Среди множества направлений работы фонда есть и то, которое особенно дорого его руководству. В силу своей исключительности. «Мой любимый дом» – уникальный проект, созданный в помощь выпускникам детских домов. По окончании школы они получают жилье от государства, но беда в том, что эти квартиры нередко нуждаются в основательном ремонте. Вот тут-то и появляются, словно по взмаху волшебной палочки, волонтеры-ремонтники, волонтеры-дизайнеры, а порой и просто друзья, знакомые новоиспеченного хозяина. Все это похоже на телепередачу, в которой твою скромную квартиру превращают в дизайнерский шедевр.
Ольга Поздеева, директор фонда, отвергает предположение о «чуде» подобного вмешательства: такую помощь нужно заслужить.
– Самым сложным поначалу было придумать принцип, чтоб это не стало «халявой». Ведь, когда мы предлагаем помощь, некоторые воспринимают это как «мне сделают ремонт». Ребята просто не слышат, что есть правила, что нужно отвечать определенным критериям. Прежде они должны как-то проявить себя.
Выпускникам предлагается участие в других проектах фонда, оказание благотворительной помощи пожилым или бездомным людям. Такой принцип – своего рода сито, метод отделения зерен от плевел. Дело даже не в ограниченности ресурсов и уж конечно не в том, что «услугу» нужно «отработать». Таким образом, объясняет Ольга, выявляются те дети, которые действительно воспользуются этой ступенькой, этим шагом во взрослую жизнь.
– Иногда бывает, что просят за кого-то: помогите, вот хороший мальчик или хорошая девочка. Ты ломаешь стены, добиваешься чего-то, а потом человек пропадает. У нас случался такой неприятный опыт. Поэтому фактически мы идем рука об руку: они делают шаг — мы делаем шаг.
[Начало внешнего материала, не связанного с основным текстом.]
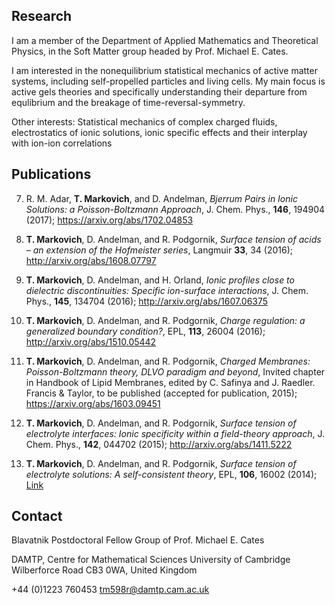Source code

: ## Research

I am a member of the Department of Applied Mathematics and Theoretical Physics, in the Soft Matter group headed by Prof. Michael E. Cates. 

I am interested in the nonequilibrium statistical mechanics of active matter systems, including self-propelled particles and living cells. My main focus is active gels theories and specifically understanding their departure from equlibrium and the breakage of time-reversal-symmetry.

Other interests: Statistical mechanics of complex charged fluids, electrostatics of ionic solutions, ionic specific effects and their interplay with ion-ion correlations

## Publications

7.	R. M. Adar, **T. Markovich**, and D. Andelman, *Bjerrum Pairs in Ionic Solutions: a Poisson-Boltzmann Approach*, J. Chem. Phys., **146**, 194904 (2017); https://arxiv.org/abs/1702.04853 

6.	**T. Markovich**, D. Andelman, and R. Podgornik, *Surface tension of acids – an extension of the Hofmeister series*, Langmuir **33**, 34 (2016); http://arxiv.org/abs/1608.07797 

5.	**T. Markovich**, D. Andelman, and H. Orland, *Ionic profiles close to dielectric discontinuities: Specific ion-surface interactions*, J. Chem. Phys., **145**, 134704 (2016); http://arxiv.org/abs/1607.06375 

4.	**T. Markovich**, D. Andelman, and R. Podgornik, *Charge regulation: a generalized boundary condition?*, EPL, **113**, 26004 (2016); http://arxiv.org/abs/1510.05442

3.	**T. Markovich**, D. Andelman, and R. Podgornik, *Charged Membranes: Poisson-Boltzmann theory, DLVO paradigm and beyond*, Invited chapter in Handbook of Lipid Membranes, edited by C. Safinya and J. Raedler. Francis & Taylor, to be published (accepted for publication, 2015); https://arxiv.org/abs/1603.09451 

2.	**T. Markovich**, D. Andelman, and R. Podgornik, *Surface tension of electrolyte interfaces: Ionic specificity within a field-theory approach*, J. Chem. Phys., **142**, 044702 (2015); http://arxiv.org/abs/1411.5222

1.	**T. Markovich**, D. Andelman, and R. Podgornik, *Surface tension of electrolyte solutions: A self-consistent theory*, EPL, **106**, 16002 (2014); [Link](http://arxiv.org/abs/1305.3142)


## Contact
Blavatnik Postdoctoral Fellow
Group of Prof. Michael E. Cates 

DAMTP, Centre for Mathematical Sciences 
University of Cambridge 
Wilberforce Road 
CB3 0WA, United Kingdom 

+44 (0)1223 760453
tm598r@damtp.cam.ac.uk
Ребята, с которыми я сталкиваюсь в квартире, меньше всего похожи на любителей «халявы»: мы с Ольгой опоздали к началу ремонтных работ, в то время как они пришли раньше срока и уже успели ободрать старые обои в кухне. Однако перед нами и без того стоит целое море задач: вынести строительный мусор, постелить линолеум, выровнять стены и сделать еще сотни необходимых вещей.
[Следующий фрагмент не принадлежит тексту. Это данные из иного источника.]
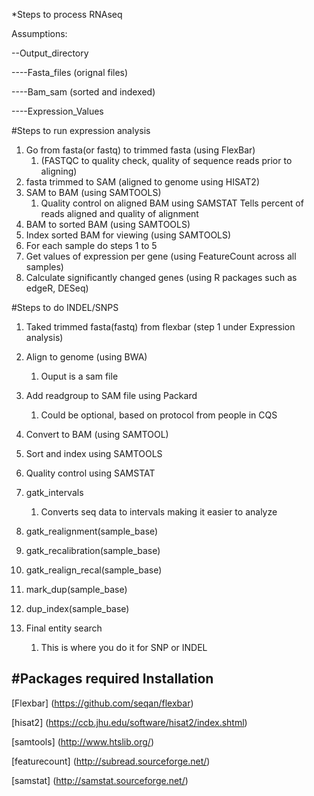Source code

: *Steps to process RNAseq

Assumptions:
 
--Output_directory

----Fasta_files (orignal files)

----Bam_sam (sorted and indexed)

----Expression_Values

#Steps to run expression analysis

1. Go from fasta(or fastq) to trimmed fasta (using FlexBar) 
    1. (FASTQC to quality check, quality of sequence reads prior to aligning)
2. fasta trimmed to SAM (aligned to genome using HISAT2)
3. SAM to BAM (using SAMTOOLS)
    1. Quality control on aligned BAM using SAMSTAT
Tells percent of reads aligned and quality of alignment
4. BAM to sorted BAM (using SAMTOOLS)
5. Index sorted BAM for viewing (using SAMTOOLS)
6. For each sample do steps 1 to 5
7. Get values of expression per gene (using FeatureCount across all samples)
8. Calculate significantly changed genes (using R packages such as edgeR, DESeq)

#Steps to do INDEL/SNPS

1. Taked trimmed fasta(fastq) from flexbar (step 1 under Expression analysis)

2. Align to genome (using BWA)
    1. Ouput is a sam file
3. Add readgroup to SAM file using Packard
    1. Could be optional, based on protocol from people in CQS
4. Convert to BAM (using SAMTOOL)
5. Sort and index using SAMTOOLS
6. Quality control using SAMSTAT
7. gatk_intervals
    1. Converts seq data to intervals making it easier to analyze
8.  gatk_realignment(sample_base)
9.  gatk_recalibration(sample_base)
10. gatk_realign_recal(sample_base)
11. mark_dup(sample_base)
12. dup_index(sample_base)
13. Final entity search
    1. This is where you do it for SNP or INDEL

#Packages required
Installation
------------
[Flexbar] (https://github.com/seqan/flexbar)

[hisat2] (https://ccb.jhu.edu/software/hisat2/index.shtml)

[samtools] (http://www.htslib.org/)

[featurecount] (http://subread.sourceforge.net/)

[samstat] (http://samstat.sourceforge.net/)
Меня быстро вводят в курс дела. Единственный работник мужского пола – Денис. Девочки, начиная с хозяйки квартиры, – поголовно Насти, «разбавленные» одной Юлей. Все они – выпускники детского дома, почти все живут в этом же доме и также стоят в очереди на отделку квартиры. Ольга охотно отдает бразды правления немного язвительному, но деятельному Денису («Есть у него какая-то мужская сметка, да и руки куда надо приставлены») и даже подшучивает над ним:
– Ну слава богу, хоть командир на месте!
Обстановка здесь ощутимо дружеская, во многом благодаря Ольге. Для директора фонда она держится с ребятами на удивление легко, практически на равных: подзуживает их, смеется, спорит и старается как можно больше решений оставлять за своими подопечными:
– Девочки, сюда! – зовет она. – Смотрим на карту, решаем, где у нас будут розетки!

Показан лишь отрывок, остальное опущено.